1. Caves in Utah took thousands to millions of years to form. They are a completely non-renewable Resources. Once that within the cave is damaged, dirtied, or broken, it cannot be renewed in our lifetimes or within any reasonable multi-generational time. Please do not break, touch or remove anything natural from any cave in Utah.
The NSS (National Speleological Society) motto is:
Leave nothing but footprints
Take nothing but pictures
Kill nothing but time
And I would like to add that we need to be careful to leave as few footprints as possible.
2. Along with your exploration and fun, take time to clean up any messes you or others make or that you find. Thus you are leaving the cave a little better than you found it. Teach and encourage others to do the same.

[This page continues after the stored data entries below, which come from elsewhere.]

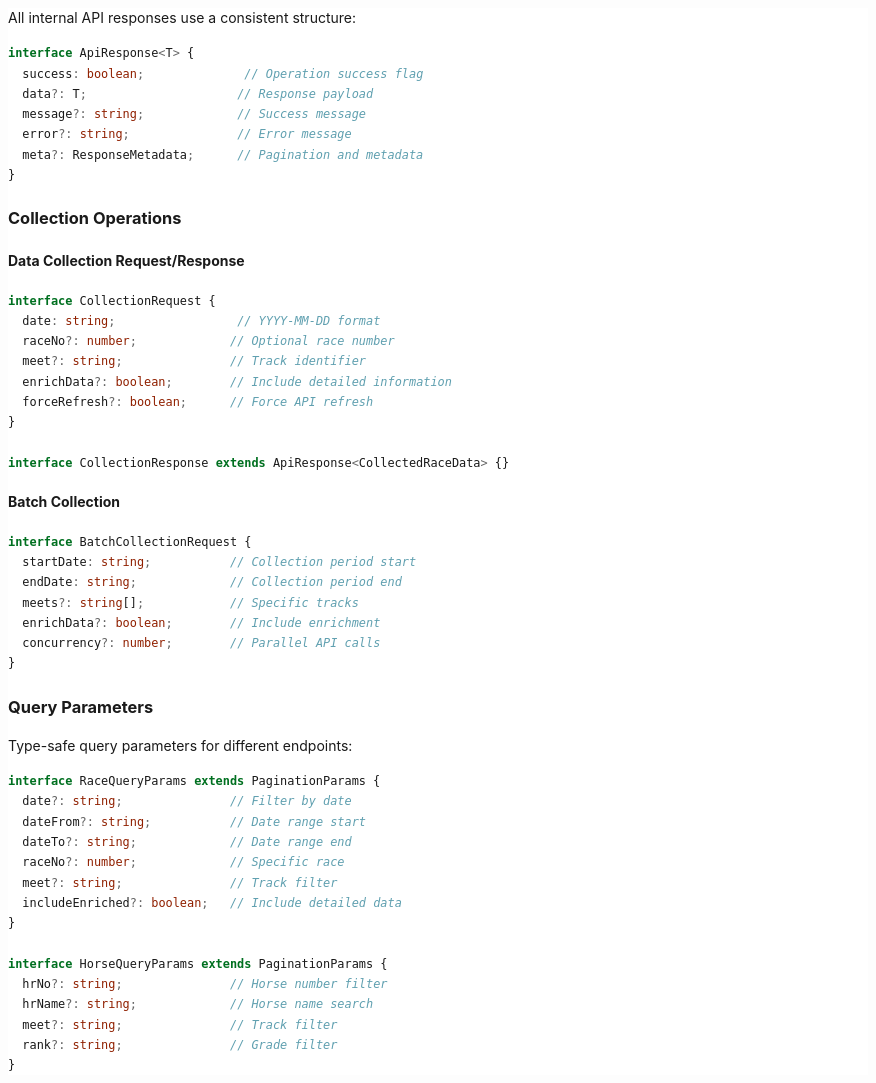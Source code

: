 All internal API responses use a consistent structure:

```typescript
interface ApiResponse<T> {
  success: boolean;              // Operation success flag
  data?: T;                     // Response payload
  message?: string;             // Success message
  error?: string;               // Error message
  meta?: ResponseMetadata;      // Pagination and metadata
}
```

### Collection Operations

#### Data Collection Request/Response
```typescript
interface CollectionRequest {
  date: string;                 // YYYY-MM-DD format
  raceNo?: number;             // Optional race number
  meet?: string;               // Track identifier
  enrichData?: boolean;        // Include detailed information
  forceRefresh?: boolean;      // Force API refresh
}

interface CollectionResponse extends ApiResponse<CollectedRaceData> {}
```

#### Batch Collection
```typescript
interface BatchCollectionRequest {
  startDate: string;           // Collection period start
  endDate: string;             // Collection period end
  meets?: string[];            // Specific tracks
  enrichData?: boolean;        // Include enrichment
  concurrency?: number;        // Parallel API calls
}
```

### Query Parameters

Type-safe query parameters for different endpoints:

```typescript
interface RaceQueryParams extends PaginationParams {
  date?: string;               // Filter by date
  dateFrom?: string;           // Date range start
  dateTo?: string;             // Date range end
  raceNo?: number;             // Specific race
  meet?: string;               // Track filter
  includeEnriched?: boolean;   // Include detailed data
}

interface HorseQueryParams extends PaginationParams {
  hrNo?: string;               // Horse number filter
  hrName?: string;             // Horse name search
  meet?: string;               // Track filter
  rank?: string;               // Grade filter
}
```
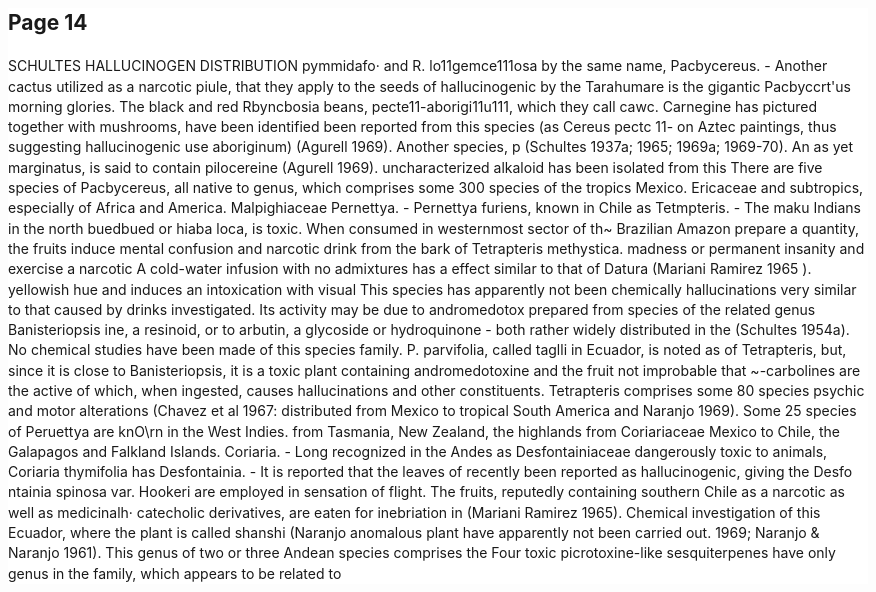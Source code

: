 ## Page 14

SCHULTES
HALLUCINOGEN DISTRIBUTION
pymmidafo· and R. lo11gemce111osa by the same name, Pacbycereus. - Another cactus utilized as a narcotic
piule, that they apply to the seeds of hallucinogenic by the Tarahumare is the gigantic Pacbyccrt'us
morning glories. The black and red Rbyncbosia beans, pecte11-aborigi11u111, which they call cawc. Carnegine has
pictured together with mushrooms, have been identified been reported from this species (as Cereus pectc 11-
on Aztec paintings, thus suggesting hallucinogenic use aboriginum) (Agurell 1969). Another species, p
(Schultes 1937a; 1965; 1969a; 1969-70). An as yet marginatus, is said to contain pilocereine (Agurell 1969).
uncharacterized alkaloid has been isolated from this There are five species of Pacbycereus, all native to
genus, which comprises some 300 species of the tropics Mexico.
Ericaceae
and subtropics, especially of Africa and America.
Malpighiaceae Pernettya. - Pernettya furiens, known in Chile as
Tetmpteris. - The maku Indians in the north buedbued or hiaba loca, is toxic. When consumed in
westernmost sector of th~ Brazilian Amazon prepare a quantity, the fruits induce mental confusion and
narcotic drink from the bark of Tetrapteris methystica. madness or permanent insanity and exercise a narcotic
A cold-water infusion with no admixtures has a effect similar to that of Datura (Mariani Ramirez 1965 ).
yellowish hue and induces an intoxication with visual This species has apparently not been chemically
hallucinations very similar to that caused by drinks investigated. Its activity may be due to andromedotox
prepared from species of the related genus Banisteriopsis ine, a resinoid, or to arbutin, a glycoside or
hydroquinone - both rather widely distributed in the
(Schultes 1954a).
No chemical studies have been made of this species family. P. parvifolia, called taglli in Ecuador, is noted as
of Tetrapteris, but, since it is close to Banisteriopsis, it is a toxic plant containing andromedotoxine and the fruit
not improbable that ~-carbolines are the active of which, when ingested, causes hallucinations and other
constituents. Tetrapteris comprises some 80 species psychic and motor alterations (Chavez et al 1967:
distributed from Mexico to tropical South America and Naranjo 1969). Some 25 species of Peruettya are knO\rn
in the West Indies. from Tasmania, New Zealand, the highlands from
Coriariaceae Mexico to Chile, the Galapagos and Falkland Islands.
Coriaria. - Long recognized in the Andes as Desfontainiaceae
dangerously toxic to animals, Coriaria thymifolia has Desfontainia. - It is reported that the leaves of
recently been reported as hallucinogenic, giving the Desfo ntainia spinosa var. Hookeri are employed in
sensation of flight. The fruits, reputedly containing southern Chile as a narcotic as well as medicinalh·
catecholic derivatives, are eaten for inebriation in (Mariani Ramirez 1965). Chemical investigation of this
Ecuador, where the plant is called shanshi (Naranjo anomalous plant have apparently not been carried out.
1969; Naranjo & Naranjo 1961). This genus of two or three Andean species comprises the
Four toxic picrotoxine-like sesquiterpenes have only genus in the family, which appears to be related to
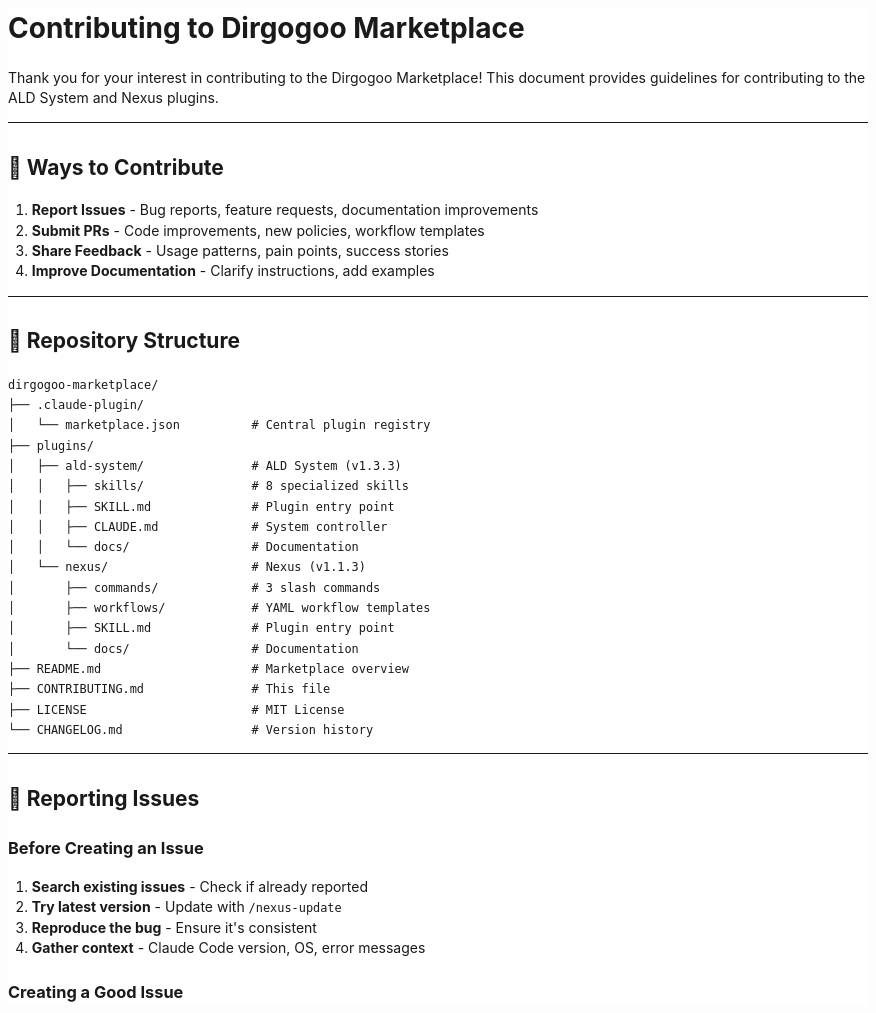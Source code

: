 # Contributing to Dirgogoo Marketplace

Thank you for your interest in contributing to the Dirgogoo Marketplace! This document provides guidelines for contributing to the ALD System and Nexus plugins.

---

## 🎯 Ways to Contribute

1. **Report Issues** - Bug reports, feature requests, documentation improvements
2. **Submit PRs** - Code improvements, new policies, workflow templates
3. **Share Feedback** - Usage patterns, pain points, success stories
4. **Improve Documentation** - Clarify instructions, add examples

---

## 📁 Repository Structure

```
dirgogoo-marketplace/
├── .claude-plugin/
│   └── marketplace.json          # Central plugin registry
├── plugins/
│   ├── ald-system/               # ALD System (v1.3.3)
│   │   ├── skills/               # 8 specialized skills
│   │   ├── SKILL.md              # Plugin entry point
│   │   ├── CLAUDE.md             # System controller
│   │   └── docs/                 # Documentation
│   └── nexus/                    # Nexus (v1.1.3)
│       ├── commands/             # 3 slash commands
│       ├── workflows/            # YAML workflow templates
│       ├── SKILL.md              # Plugin entry point
│       └── docs/                 # Documentation
├── README.md                     # Marketplace overview
├── CONTRIBUTING.md               # This file
├── LICENSE                       # MIT License
└── CHANGELOG.md                  # Version history
```

---

## 🐛 Reporting Issues

### Before Creating an Issue

1. **Search existing issues** - Check if already reported
2. **Try latest version** - Update with `/nexus-update`
3. **Reproduce the bug** - Ensure it's consistent
4. **Gather context** - Claude Code version, OS, error messages

### Creating a Good Issue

3. Leave no garbage, fluids, crumbs, waste, carbide, oils or outside items in the cave. Try to leave the cave just as you found it. Remember that touching formations leaves oils and filth from your hands and gloves behind that kill the growth of those formations and often turns them black. Many of these things if left will change the ecosystem in the cave. These effects often last forever.
4. Be aware that your transit through the cave affects the cave. Follow marked paths, Consider going in any particular cave less often. This means less skin flakes, lint and chance of damage by your presence. Your being in the cave can also affect the short term temperature in the cave.
5. Digging or enlarging of air or water passages in a cave can dramatically change the environment of that cave. Consider carefully before doing so. Remember that digging in a federally owned cave is against the law unless you have obtained a permit to do so. While digging, if you find bones or archeological items, you must immediately stop and report what you found, even with a permit.
6. Be careful who you tell about the cave and it’s location. For every person you take or tell, the number of those who may visit the cave multiplies exponentially. The more that go, the greater the damage to the cave.
7. Don’t get hurt or killed in the cave as this pollutes it also. Be careful not to vomit, defecate or urinate in Utah caves.
8. Don’t put anything into a surface sink hole as it is surely associated with a cave and what ever goes into the sink will surely end up in the cave and as a result, into the water system.
9. Be careful what you put in and leave in a cave such as climbing bolts, glue, items that are rusty or that will rust, batteries of any kind, carbide, etc. These and many other things will pollute the cave and alter the environment. This may result in the destruction of parts of the cave and especially of natural cave life.
10. Be careful where you go in the cave. Think in your mind, Is the permanent damage I will cause worth the exploration and thrill I will get out of it? Remember those who will see the cave after you.
11. When we take new people to a cave, what should we always teach them?
a. Science (there are many scientific discoveries and work to be done in caves)
b. Acceptable caving practices (conservation, safety, etc.)
c. Love and appreciation for caves
f. Truth about bats (They do not fly into hair, suck blood, or bite and probably do not have rabies. They are extremely valuable to the ecosystem of our planet).
g. About other animals and life in the cave (please preserve what life we have, even that which you cannot see)
h. About Fossils (Limestone is often fossil bearing)
i. Geology of caves (this is a great area to gain knowledge)
j. Biology of caves , etc.
12. Cave Conservation is an attitude, formed and molded by ones experience, ones knowledge, ones maturity, ones ability and your heart. It strengthens and matures only with time and experience. We call this wisdom.
13. To conserve is not necessarily not to use but to make it last as long as possible. Always think of the lasting consequences for what you are about to do.
14. Why conserve caves?
a. For others to follow
b. For ourselves in the future
c. For our children and their children
d. For the environment
e. For the long lasting beauty and nature of this fragile environment
15. Much of the world today has an attitude that it is all about me. This is very common but is extremely selfish. We should keep the caves as pristine as we can so we can enjoy it again and so others can be as blessed with those experiences and beauty as we are.
16. Every trip, every experience with caves, and every class taught should include a healthy dose of cave conservation. Remember that caves can be conserved by visiting them via pictures, slide shows, digital videos, stories, maps and many other ways, rather than multiple repeated trips. The majority of the world needs to love the cave from a distance.